In launching the paper, the author Mick Fletcher set out nine recommendations, to ‘promote technical education as a strong and prestigious alternative to the academic route, and to succeed where earlier attempts have failed’. The recommendations for the government are:
- Develop a more convincing definition of technical and professional education and set it in the context of a plan that relates to all types of occupation. In addition it should define and use more carefully the terms STEM, technical education and further education.
- Be clearer about where new recruits to technical education - aged 16-17 and 18 and over - are to come from but not seek to achieve such an increase by abolishing applied general qualifications.
- Not proceed with the proposals to remove competition from the market for vocational qualifications.
- Set out clear proposals on how plans for the devolution of skills in terms of planning and funding, revenue and capital will operate in respect of technical and professional education. More specifically, the government should ask itself whether technical and professional education up to level 3 can thrive in a system where some is funded via the Adult Education budget and devolved while other aspects are funded via fee loans.
- Urgently review the proposed powers of the Institute for Apprenticeships and Technical Education, with a view to removing potential duplication with the role of other agencies with respect to apprenticeships and also in relation to higher level technical education and especially with the future Office for Students.
- Develop proposals for substantial vocational college based routes not defined as technical education at levels 1 and 2, especially for 16-18 year olds.

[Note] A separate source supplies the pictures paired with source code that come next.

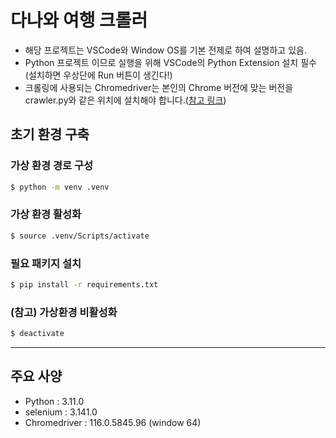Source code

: # 다나와 여행 크롤러

- 해당 프로젝트는 VSCode와 Window OS를 기본 전제로 하여 설명하고 있음.
- Python 프로젝트 이므로 실행을 위해 VSCode의 Python Extension 설치 필수(설치하면 우상단에 Run 버튼이 생긴다!)
- 크롤링에 사용되는 Chromedriver는 본인의 Chrome 버전에 맞는 버전을 crawler.py와 같은 위치에 설치해야 합니다.([참고 링크](https://kminito.tistory.com/78))


## 초기 환경 구축

### 가상 환경 경로 구성
```bash
$ python -m venv .venv
```
### 가상 환경 활성화
```bash
$ source .venv/Scripts/activate
```
### 필요 패키지 설치
```bash
$ pip install -r requirements.txt
```
### (참고) 가상환경 비활성화
```bash
$ deactivate
```

---

## 주요 사양

- Python : 3.11.0
- selenium : 3.141.0
- Chromedriver : 116.0.5845.96 (window 64)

- Develop a single integrated approach to provision at level 4 and above that sees higher level technical and professional education as part of the higher education system and regulated by the Office for Students.

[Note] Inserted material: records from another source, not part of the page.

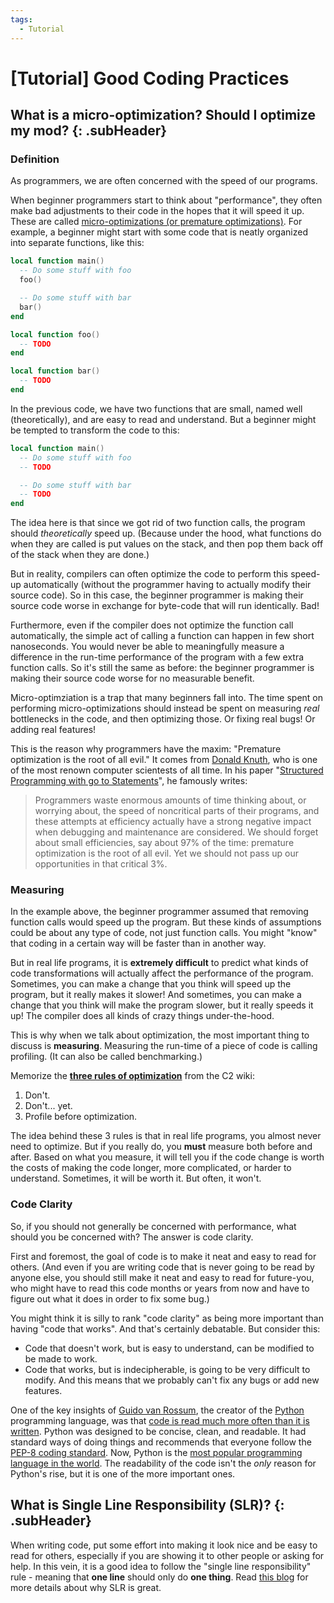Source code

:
 ```yaml
---
tags:
  - Tutorial
---
```


# [Tutorial] Good Coding Practices

## What is a micro-optimization? Should I optimize my mod? {: .subHeader}

### Definition

As programmers, we are often concerned with the speed of our programs.

When beginner programmers start to think about "performance", they often make bad adjustments to their code in the hopes that it will speed it up. These are called [micro-optimizations (or premature optimizations)](https://wiki.c2.com/?PrematureOptimization). For example, a beginner might start with some code that is neatly organized into separate functions, like this:

```lua
local function main()
  -- Do some stuff with foo
  foo()

  -- Do some stuff with bar
  bar()
end

local function foo()
  -- TODO
end

local function bar()
  -- TODO
end
```

In the previous code, we have two functions that are small, named well (theoretically), and are easy to read and understand. But a beginner might be tempted to transform the code to this:

```lua
local function main()
  -- Do some stuff with foo
  -- TODO

  -- Do some stuff with bar
  -- TODO
end
```

The idea here is that since we got rid of two function calls, the program should *theoretically* speed up. (Because under the hood, what functions do when they are called is put values on the stack, and then pop them back off of the stack when they are done.)

But in reality, compilers can often optimize the code to perform this speed-up automatically (without the programmer having to actually modify their source code). So in this case, the beginner programmer is making their source code worse in exchange for byte-code that will run identically. Bad!

Furthermore, even if the compiler does not optimize the function call automatically, the simple act of calling a function can happen in few short nanoseconds. You would never be able to meaningfully measure a difference in the run-time performance of the program with a few extra function calls. So it's still the same as before: the beginner programmer is making their source code worse for no measurable benefit.

Micro-optimziation is a trap that many beginners fall into. The time spent on performing micro-optimizations should instead be spent on measuring *real* bottlenecks in the code, and then optimizing those. Or fixing real bugs! Or adding real features!

This is the reason why programmers have the maxim: "Premature optimization is the root of all evil." It comes from [Donald Knuth](https://en.wikipedia.org/wiki/Donald_Knuth), who is one of the most renown computer scientests of all time. In his paper "[Structured Programming with go to Statements](https://pic.plover.com/knuth-GOTO.pdf)", he famously writes:

> Programmers waste enormous amounts of time thinking about, or worrying about, the speed of noncritical parts of their programs, and these attempts at efficiency actually have a strong negative impact when debugging and maintenance are considered. We should forget about small efficiencies, say about 97% of the time: premature optimization is the root of all evil. Yet we should not pass up our opportunities in that critical 3%.

### Measuring

In the example above, the beginner programmer assumed that removing function calls would speed up the program. But these kinds of assumptions could be about any type of code, not just function calls. You might "know" that coding in a certain way will be faster than in another way.

But in real life programs, it is **extremely difficult** to predict what kinds of code transformations will actually affect the performance of the program. Sometimes, you can make a change that you think will speed up the program, but it really makes it slower! And sometimes, you can make a change that you think will make the program slower, but it really speeds it up! The compiler does all kinds of crazy things under-the-hood.

This is why when we talk about optimization, the most important thing to discuss is **measuring**. Measuring the run-time of a piece of code is calling profiling. (It can also be called benchmarking.)

Memorize the **[three rules of optimization](https://wiki.c2.com/?RulesOfOptimization)** from the C2 wiki:

1. Don't.
2. Don't... yet.
3. Profile before optimization.

The idea behind these 3 rules is that in real life programs, you almost never need to optimize. But if you really do, you **must** measure both before and after. Based on what you measure, it will tell you if the code change is worth the costs of making the code longer, more complicated, or harder to understand. Sometimes, it will be worth it. But often, it won't.

### Code Clarity

So, if you should not generally be concerned with performance, what should you be concerned with? The answer is code clarity.

First and foremost, the goal of code is to make it neat and easy to read for others. (And even if you are writing code that is never going to be read by anyone else, you should still make it neat and easy to read for future-you, who might have to read this code months or years from now and have to figure out what it does in order to fix some bug.)

You might think it is silly to rank "code clarity" as being more important than having "code that works". And that's certainly debatable. But consider this:

- Code that doesn't work, but is easy to understand, can be modified to be made to work.
- Code that works, but is indecipherable, is going to be very difficult to modify. And this means that we probably can't fix any bugs or add new features.

One of the key insights of [Guido van Rossum](https://en.wikipedia.org/wiki/Guido_van_Rossum), the creator of the [Python](https://www.python.org/) programming language, was that [code is read much more often than it is written](https://www.python.org/dev/peps/pep-0008/). Python was designed to be concise, clean, and readable. It had standard ways of doing things and recommends that everyone follow the [PEP-8 coding standard](https://www.python.org/dev/peps/pep-0008/). Now, Python is the [most popular programming language in the world](https://pypl.github.io/PYPL.html). The readability of the code isn't the *only* reason for Python's rise, but it is one of the more important ones.

## What is Single Line Responsibility (SLR)? {: .subHeader}

When writing code, put some effort into making it look nice and be easy to read for others, especially if you are showing it to other people or asking for help. In this vein, it is a good idea to follow the "single line responsibility" rule - meaning that **one line** should only do **one thing**. Read [this blog](https://midu.dev/single-line-responsability-haz-una-cosa-por-linea/) for more details about why SLR is great.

- Introduce maintenance loans for all those aged 18+ who wish to enter full-time and part-time level 4+ programmes but are unable to access support from an employer; not just those at Institutes of Technology and National Colleges.
- Offer maintenance loans to 19-23 year olds seeking a first level 3 through a technical education programme at level 3 who are unable to access support from an employer.
- The select audience drawn from across the further and higher education sector were broadly in agreement with these recommendations, and discussed the implications of these and the status of technical Education for young people and adults.
The key themes that emerged in the roundtable session, which was held under Chatham House Rule, were:
- the need for a commonly agreed and communicated purpose of technical education – including alignment with international definitions of vocational learning
- support for choice of awarding organisation for providers when they’re looking to deliver a qualification
- the need to empower adults to choose and spend funding on learning relevant to their skills and employment, throughout their career using a lifelong learning account or similar
- the need for alternatives to GCSE maths and English to be recognised as relevant to the workplace and employer
- a request that the Department for Education works with employers to prepare them for the volume of work placements needed under the Post-16 Skills Plan.
We look forward to discussing these and the points raised in the report with key decision makers and stakeholders over the next few months, to help inform thinking around the implementation of the Post-16 Skills Plan and provide a robust and fit-for-purpose technical education route for all learners.